For the word "default", count the lines below that contain it. Give the number alone.
# # # # # # #
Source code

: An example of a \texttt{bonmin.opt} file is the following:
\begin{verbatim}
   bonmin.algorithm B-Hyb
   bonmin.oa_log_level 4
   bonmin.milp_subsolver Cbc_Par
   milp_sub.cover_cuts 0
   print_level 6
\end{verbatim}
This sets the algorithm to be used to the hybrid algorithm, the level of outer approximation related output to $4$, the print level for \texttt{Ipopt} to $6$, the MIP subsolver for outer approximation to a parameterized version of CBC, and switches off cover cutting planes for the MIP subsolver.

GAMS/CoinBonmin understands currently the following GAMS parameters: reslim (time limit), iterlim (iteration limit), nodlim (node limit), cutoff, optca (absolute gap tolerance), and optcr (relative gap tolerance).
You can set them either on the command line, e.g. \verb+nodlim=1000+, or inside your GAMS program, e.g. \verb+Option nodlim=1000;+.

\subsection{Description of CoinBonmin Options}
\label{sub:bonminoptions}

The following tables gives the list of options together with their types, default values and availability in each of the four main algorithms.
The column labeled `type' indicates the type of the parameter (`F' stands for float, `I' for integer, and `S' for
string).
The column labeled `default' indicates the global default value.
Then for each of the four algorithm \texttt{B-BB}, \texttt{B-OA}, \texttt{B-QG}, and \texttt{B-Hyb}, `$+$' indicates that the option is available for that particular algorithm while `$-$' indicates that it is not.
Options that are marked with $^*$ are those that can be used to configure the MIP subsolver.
# # # # # # #
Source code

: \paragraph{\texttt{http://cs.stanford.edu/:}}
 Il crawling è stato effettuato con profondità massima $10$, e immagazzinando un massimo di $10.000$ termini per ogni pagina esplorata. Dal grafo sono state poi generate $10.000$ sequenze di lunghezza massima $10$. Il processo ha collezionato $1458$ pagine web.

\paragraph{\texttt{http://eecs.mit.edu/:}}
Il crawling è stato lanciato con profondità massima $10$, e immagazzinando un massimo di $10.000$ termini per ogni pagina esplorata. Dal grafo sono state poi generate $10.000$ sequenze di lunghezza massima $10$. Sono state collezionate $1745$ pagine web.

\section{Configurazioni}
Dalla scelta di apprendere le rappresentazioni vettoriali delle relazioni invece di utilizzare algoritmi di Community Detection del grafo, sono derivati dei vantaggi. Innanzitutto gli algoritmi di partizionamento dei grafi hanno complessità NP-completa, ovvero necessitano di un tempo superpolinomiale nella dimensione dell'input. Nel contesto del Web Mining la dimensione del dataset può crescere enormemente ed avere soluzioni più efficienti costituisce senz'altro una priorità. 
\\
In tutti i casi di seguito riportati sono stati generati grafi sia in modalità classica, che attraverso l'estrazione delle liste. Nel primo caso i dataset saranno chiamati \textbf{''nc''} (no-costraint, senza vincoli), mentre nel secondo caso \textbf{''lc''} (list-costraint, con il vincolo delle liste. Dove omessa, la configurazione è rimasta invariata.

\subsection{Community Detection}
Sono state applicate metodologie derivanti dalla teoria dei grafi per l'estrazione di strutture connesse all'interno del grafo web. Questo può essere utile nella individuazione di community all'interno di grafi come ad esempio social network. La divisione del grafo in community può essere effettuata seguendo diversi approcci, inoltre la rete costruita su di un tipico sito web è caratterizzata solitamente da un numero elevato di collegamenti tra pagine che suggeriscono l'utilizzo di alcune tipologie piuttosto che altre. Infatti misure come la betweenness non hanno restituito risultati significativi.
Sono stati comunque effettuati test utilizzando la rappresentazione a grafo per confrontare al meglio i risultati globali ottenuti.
# # # # # # #
Reply to the task :: 2